BEGIN DATASET ENTRIES

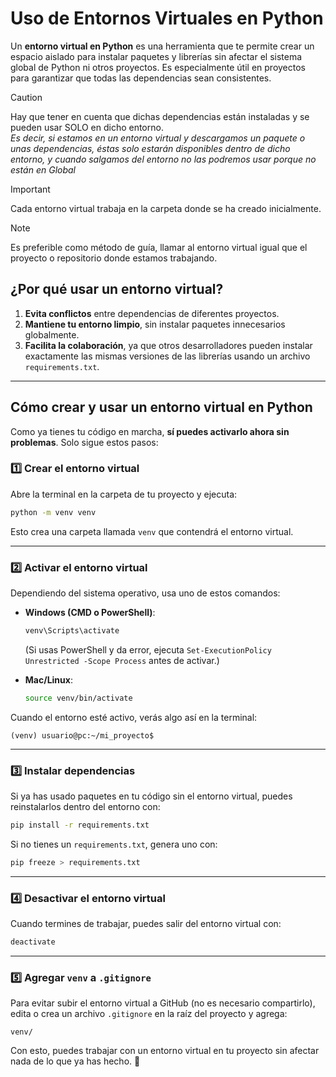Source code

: # Uso de Entornos Virtuales en Python

Un **entorno virtual en Python** es una herramienta que te permite crear un espacio aislado para instalar paquetes y librerías sin afectar el sistema global de Python ni otros proyectos. Es especialmente útil en proyectos para garantizar que todas las dependencias sean consistentes.


> [!CAUTION]
> Hay que tener en cuenta que dichas dependencias están instaladas y se pueden usar SOLO en dicho entorno.<br>
> *Es decir, si estamos en un entorno virtual y descargamos un paquete o unas dependencias, éstas solo estarán disponibles dentro de dicho entorno, y cuando salgamos del entorno no las podremos usar porque no están en Global*


> [!IMPORTANT]
> Cada entorno virtual trabaja en la carpeta donde se ha creado inicialmente.


> [!NOTE]
> Es preferible como método de guía, llamar al entorno virtual igual que el proyecto o repositorio donde estamos trabajando.

## **¿Por qué usar un entorno virtual?**
1. **Evita conflictos** entre dependencias de diferentes proyectos.
2. **Mantiene tu entorno limpio**, sin instalar paquetes innecesarios globalmente.
3. **Facilita la colaboración**, ya que otros desarrolladores pueden instalar exactamente las mismas versiones de las librerías usando un archivo `requirements.txt`.

---

## **Cómo crear y usar un entorno virtual en Python**
Como ya tienes tu código en marcha, **sí puedes activarlo ahora sin problemas**. Solo sigue estos pasos:

### **1️⃣ Crear el entorno virtual**
Abre la terminal en la carpeta de tu proyecto y ejecuta:

```sh
python -m venv venv
```
Esto crea una carpeta llamada `venv` que contendrá el entorno virtual.

---

### **2️⃣ Activar el entorno virtual**
Dependiendo del sistema operativo, usa uno de estos comandos:

- **Windows (CMD o PowerShell)**:
  ```sh
  venv\Scripts\activate
  ```
  (Si usas PowerShell y da error, ejecuta `Set-ExecutionPolicy Unrestricted -Scope Process` antes de activar.)

- **Mac/Linux**:
  ```sh
  source venv/bin/activate
  ```

Cuando el entorno esté activo, verás algo así en la terminal:

```
(venv) usuario@pc:~/mi_proyecto$
```

---

### **3️⃣ Instalar dependencias**
Si ya has usado paquetes en tu código sin el entorno virtual, puedes reinstalarlos dentro del entorno con:

```sh
pip install -r requirements.txt
```

Si no tienes un `requirements.txt`, genera uno con:

```sh
pip freeze > requirements.txt
```

---

### **4️⃣ Desactivar el entorno virtual**
Cuando termines de trabajar, puedes salir del entorno virtual con:

```sh
deactivate
```

---

### **5️⃣ Agregar `venv` a `.gitignore`**
Para evitar subir el entorno virtual a GitHub (no es necesario compartirlo), edita o crea un archivo `.gitignore` en la raíz del proyecto y agrega:

```
venv/
```

Con esto, puedes trabajar con un entorno virtual en tu proyecto sin afectar nada de lo que ya has hecho. 🚀

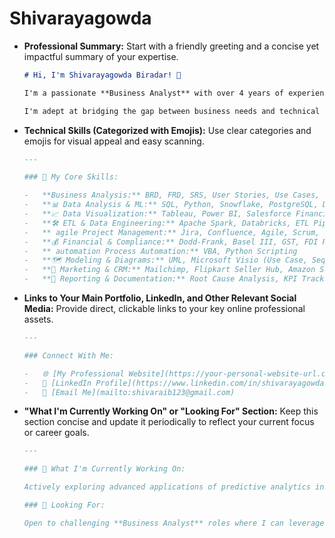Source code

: # Shivarayagowda

* **Professional Summary:**
    Start with a friendly greeting and a concise yet impactful summary of your expertise.
    ```markdown
    # Hi, I'm Shivarayagowda Biradar! 👋

    I'm a passionate **Business Analyst** with over 4 years of experience specializing in leveraging **AI-driven solutions** to optimize business processes and enhance data-driven decision-making. My expertise spans requirements gathering, process optimization, and crafting compelling **data visualizations**.

    I'm adept at bridging the gap between business needs and technical solutions, with a strong foundation in **SQL**, **Python**, **machine learning**, **data mining**, and **predictive modeling**. I have hands-on experience with industry-leading tools like Tableau, Power BI, Apache Spark, Databricks, and Salesforce Financial Services Cloud, consistently driving measurable improvements in areas like credit risk assessment, operational efficiency, and customer engagement.
    ```

* **Technical Skills (Categorized with Emojis):**
    Use clear categories and emojis for visual appeal and easy scanning.
    ```markdown
    ---

    ### 🚀 My Core Skills:

    -   **Business Analysis:** BRD, FRD, SRS, User Stories, Use Cases, GAP Analysis, Impact Analysis, SWOT Analysis, Risk Analysis
    -   **📊 Data Analysis & ML:** SQL, Python, Snowflake, PostgreSQL, Data Mining, A/B Testing, Market Basket Analysis, Machine Learning, Predictive Modeling
    -   **📈 Data Visualization:** Tableau, Power BI, Salesforce Financial Services Cloud, CRM Dashboards
    -   **🛠️ ETL & Data Engineering:** Apache Spark, Databricks, ETL Pipelines
    -   ** agile Project Management:** Jira, Confluence, Agile, Scrum, Sprint Planning, Retrospectives, Daily Stand-ups
    -   **💰 Financial & Compliance:** Dodd-Frank, Basel III, GST, FDI Policies, Data Privacy Laws
    -   ** automation Process Automation:** VBA, Python Scripting
    -   **🗺️ Modeling & Diagrams:** UML, Microsoft Visio (Use Case, Sequence, Class Diagrams)
    -   **📢 Marketing & CRM:** Mailchimp, Flipkart Seller Hub, Amazon Seller Central, Google Ads, SEMrush
    -   **📝 Reporting & Documentation:** Root Cause Analysis, KPI Tracking, Executive Reports
    ```

* **Links to Your Main Portfolio, LinkedIn, and Other Relevant Social Media:**
    Provide direct, clickable links to your key online professional assets.
    ```markdown
    ---

    ### Connect With Me:

    -   🌐 [My Professional Website](https://your-personal-website-url.com)  (Remember to replace this with your actual deployed website URL!)
    -   🔗 [LinkedIn Profile](https://www.linkedin.com/in/shivarayagowda/)
    -   📧 [Email Me](mailto:shivaraib123@gmail.com)
    ```

* **"What I'm Currently Working On" or "Looking For" Section:**
    Keep this section concise and update it periodically to reflect your current focus or career goals.
    ```markdown
    ---

    ### 🌱 What I'm Currently Working On:

    Actively exploring advanced applications of predictive analytics in financial risk management and optimizing data pipeline efficiency using modern cloud platforms. Always keen to learn new technologies and methodologies to drive impactful business outcomes!

    ### 💼 Looking For:

    Open to challenging **Business Analyst** roles where I can leverage my expertise in AI-driven solutions, data analytics, and strategic problem-solving to contribute to innovative projects and achieve significant business value.
    ```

END DATASET ENTRIES

* INSTRUCTIONS FOR THE TASK *
Up to and including the line containing "### **3️⃣ Instalar dependencias**", repeat every line from the start of the data, but none of the pictures.

* EXERCISE ANSWER *
Source code

: # Uso de Entornos Virtuales en Python

Un **entorno virtual en Python** es una herramienta que te permite crear un espacio aislado para instalar paquetes y librerías sin afectar el sistema global de Python ni otros proyectos. Es especialmente útil en proyectos para garantizar que todas las dependencias sean consistentes.


> [!CAUTION]
> Hay que tener en cuenta que dichas dependencias están instaladas y se pueden usar SOLO en dicho entorno.<br>
> *Es decir, si estamos en un entorno virtual y descargamos un paquete o unas dependencias, éstas solo estarán disponibles dentro de dicho entorno, y cuando salgamos del entorno no las podremos usar porque no están en Global*


> [!IMPORTANT]
> Cada entorno virtual trabaja en la carpeta donde se ha creado inicialmente.


> [!NOTE]
> Es preferible como método de guía, llamar al entorno virtual igual que el proyecto o repositorio donde estamos trabajando.

## **¿Por qué usar un entorno virtual?**
1. **Evita conflictos** entre dependencias de diferentes proyectos.
2. **Mantiene tu entorno limpio**, sin instalar paquetes innecesarios globalmente.
3. **Facilita la colaboración**, ya que otros desarrolladores pueden instalar exactamente las mismas versiones de las librerías usando un archivo `requirements.txt`.

---

## **Cómo crear y usar un entorno virtual en Python**
Como ya tienes tu código en marcha, **sí puedes activarlo ahora sin problemas**. Solo sigue estos pasos:

### **1️⃣ Crear el entorno virtual**
Abre la terminal en la carpeta de tu proyecto y ejecuta:

```sh
python -m venv venv
```
Esto crea una carpeta llamada `venv` que contendrá el entorno virtual.

---

### **2️⃣ Activar el entorno virtual**
Dependiendo del sistema operativo, usa uno de estos comandos:

- **Windows (CMD o PowerShell)**:
  ```sh
  venv\Scripts\activate
  ```
  (Si usas PowerShell y da error, ejecuta `Set-ExecutionPolicy Unrestricted -Scope Process` antes de activar.)

- **Mac/Linux**:
  ```sh
  source venv/bin/activate
  ```

Cuando el entorno esté activo, verás algo así en la terminal:

```
(venv) usuario@pc:~/mi_proyecto$
```

---

### **3️⃣ Instalar dependencias**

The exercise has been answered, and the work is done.